ABBA EBAN. A História do Povo de
Israel. Editora Bloch, página 19.
Entre
duas potências mundiais – a leste, a Babilônia; a oeste, o Egito – está o
território de Israel a nascer. O conceito da época, excetuando a fé do povo de
Israel, era de diversas entidades que governavam o mundo: a natureza em suas
diferentes facetas eram diferentes divindades. Divindades essas que tinham
fraquezas, que poderiam ser manipuladas pela humanidade, etc. Mas em Israel
havia a questão monoteísta. Um D’us que “nenhuma definição pode exaurir”. Alguém
que deu leis ao povo e que governava, exatamente pois ele foi o Criador de
todas elas, as forças da natureza e do universo. É claro que por trás de todas
elas existem forças também naturais, como a gravidade, a velocidade da luz, rotação
da terra, entre diversas outras. Mas esse raciocínio trás uma essência que
diferencia a fé monoteísta da fé politeísta.
Entretanto,
“depois de Galileu”, as coisas mudaram. Galileu, um cristão, é considerado o
pai da ciência moderna. E com a ciência, os processos desconhecidos da natureza
passaram, com o tempo, a serem conhecidos e compreendidos. Hoje, sabe-se do
ciclo do carbono, do ciclo da água, do ciclo do nitrogênio, de células
embrionárias, de dispersão de pólen, de mitose, de movimento dos astros e de
energia nuclear. Sabe-se como o leite é produzido nas glândulas mamárias, quais
hormônios influenciam o processo e quais hormônios são responsáveis por
diversos outros processos. Do ponto de vista do entendimento dos processos, não
precisamos mais de um panteão de deuses. Sabemos que não são eles que controlam
a chuva, a neve, os mares, a terra. Assim, penso eu, quem mais contribuiu para
o surgimento do ateísmo não foi o monoteísmo, e sim o politeísmo. Indo além,
pode-se compreender que o ateísmo não é o fim da fé politeísta, e sim sua
continuidade. Os motivos que eu observo para isso são:
1) Sempre
houve um conflito entre a fé politeísta e a fé monoteísta. Na minha opinião, a
que melhor expressa esses conflitos, foi a Revolta dos Macabeus. Outros povos
queriam helenizar (paganizar/”politeismizar”) a fé judaica. Colocar um fim a
prática, aos costumes, etc. O ateísmo faz o mesmo atualmente, e faz um
proselitismo enorme a nível mundial.
2) O
segundo motivo é que os politeístas adoravam diversos deuses por não compreenderem
os processos naturais. Os ateus atuais adoram a si mesmos por terem
compreendido os processos naturais. Quase como “não precisamos de nenhum deus
pois nós somos deuses; nós controlamos a natureza como queremos”. E tem uma
música do John Lennon que expressa muito bem essa idéia. O nome dela é “Serve
yourself”. A letra diz exatamente isso, sirva a você mesmo, porque nenhuma
divindade fará isso por você.
Assim,
a raiz da fé politeísta é basicamente a mesma raiz do ateísmo. Tanto é que eles
criticam basicamente três linhas de fé: o judaísmo, o cristianismo e o
islamismo. E todas elas são monoteístas e têm relações amáveis com a ciência
ou com outros cultos completamente politeístas.

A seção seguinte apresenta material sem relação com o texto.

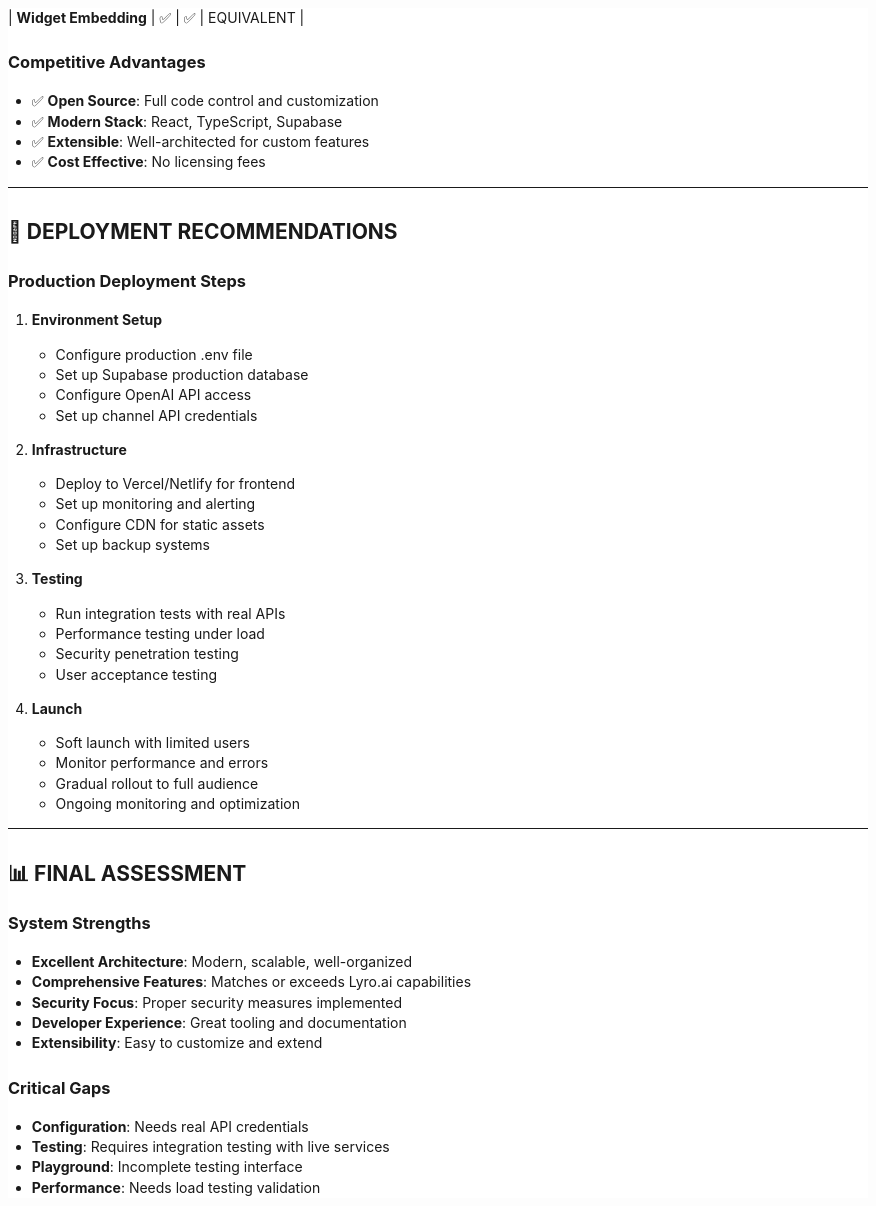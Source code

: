 | **Widget Embedding** | ✅ | ✅ | EQUIVALENT |

### Competitive Advantages
- ✅ **Open Source**: Full code control and customization
- ✅ **Modern Stack**: React, TypeScript, Supabase
- ✅ **Extensible**: Well-architected for custom features
- ✅ **Cost Effective**: No licensing fees

---

## 🚀 DEPLOYMENT RECOMMENDATIONS

### Production Deployment Steps
1. **Environment Setup**
   - Configure production .env file
   - Set up Supabase production database
   - Configure OpenAI API access
   - Set up channel API credentials

2. **Infrastructure**
   - Deploy to Vercel/Netlify for frontend
   - Set up monitoring and alerting
   - Configure CDN for static assets
   - Set up backup systems

3. **Testing**
   - Run integration tests with real APIs
   - Performance testing under load
   - Security penetration testing
   - User acceptance testing

4. **Launch**
   - Soft launch with limited users
   - Monitor performance and errors
   - Gradual rollout to full audience
   - Ongoing monitoring and optimization

---

## 📊 FINAL ASSESSMENT

### System Strengths
- **Excellent Architecture**: Modern, scalable, well-organized
- **Comprehensive Features**: Matches or exceeds Lyro.ai capabilities
- **Security Focus**: Proper security measures implemented
- **Developer Experience**: Great tooling and documentation
- **Extensibility**: Easy to customize and extend

### Critical Gaps
- **Configuration**: Needs real API credentials
- **Testing**: Requires integration testing with live services
- **Playground**: Incomplete testing interface
- **Performance**: Needs load testing validation
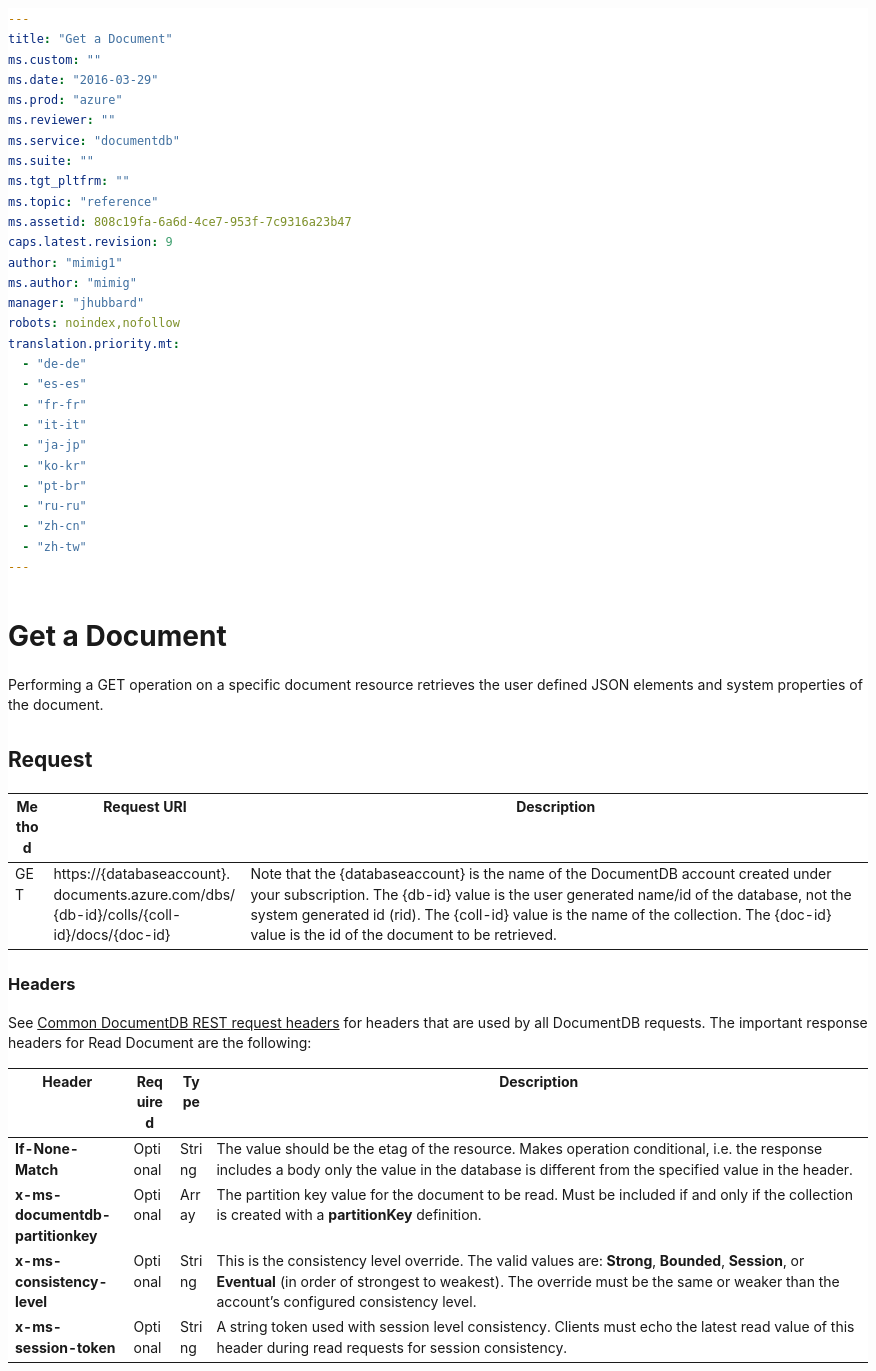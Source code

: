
 ```yaml
---
title: "Get a Document"
ms.custom: ""
ms.date: "2016-03-29"
ms.prod: "azure"
ms.reviewer: ""
ms.service: "documentdb"
ms.suite: ""
ms.tgt_pltfrm: ""
ms.topic: "reference"
ms.assetid: 808c19fa-6a6d-4ce7-953f-7c9316a23b47
caps.latest.revision: 9
author: "mimig1"
ms.author: "mimig"
manager: "jhubbard"
robots: noindex,nofollow
translation.priority.mt: 
  - "de-de"
  - "es-es"
  - "fr-fr"
  - "it-it"
  - "ja-jp"
  - "ko-kr"
  - "pt-br"
  - "ru-ru"
  - "zh-cn"
  - "zh-tw"
---
```

# Get a Document
  Performing a GET operation on a specific document resource retrieves the user defined JSON elements and system properties of the document.  
  
## Request  
  
|Method|Request URI|Description|  
|------------|-----------------|-----------------|  
|GET|https://{databaseaccount}.documents.azure.com/dbs/{db-id}/colls/{coll-id}/docs/{doc-id}|Note that the {databaseaccount} is the name of the DocumentDB account created under your subscription. The {db-id} value is the user generated name/id of the database, not the system generated id (rid). The {coll-id} value is the name of the collection. The {doc-id} value is the id of the document to be retrieved.|  
  
### Headers  
 See [Common DocumentDB REST request headers](../DocumentDBREST/common-documentdb-rest-request-headers.md) for headers that are used by all DocumentDB requests. The important response headers for Read Document are the following:  
  
|Header|Required|Type|Description|  
|------------|--------------|----------|-----------------|  
|**If-None-Match**|Optional|String|The value should be the etag of the resource. Makes operation conditional, i.e. the response includes a body only the value in the database is different from the specified value in the header.|  
|**x-ms-documentdb-partitionkey**|Optional|Array|The partition key value for the document to be read. Must be included if and only if the collection is created with a **partitionKey** definition.|  
|**x-ms-consistency-level**|Optional|String|This is the consistency level override. The valid values are: **Strong**, **Bounded**, **Session**, or **Eventual** (in order of strongest to weakest). The override must be the same or weaker than the account’s configured consistency level.|  
|**x-ms-session-token**|Optional|String|A string token used with session level consistency. Clients must echo the latest read value of this header during read requests for session consistency.|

Ou é um conceito de um deus inexistente ou um conceito tão vasto e caótico que ele não é deus de qualquer forma. Ambos são formas de pensar politeístas.
Ou é um conceito de um deus inexistente ou um conceito tão vasto e caótico que ele não é deus de qualquer forma. Ambos são formas de pensar politeístas.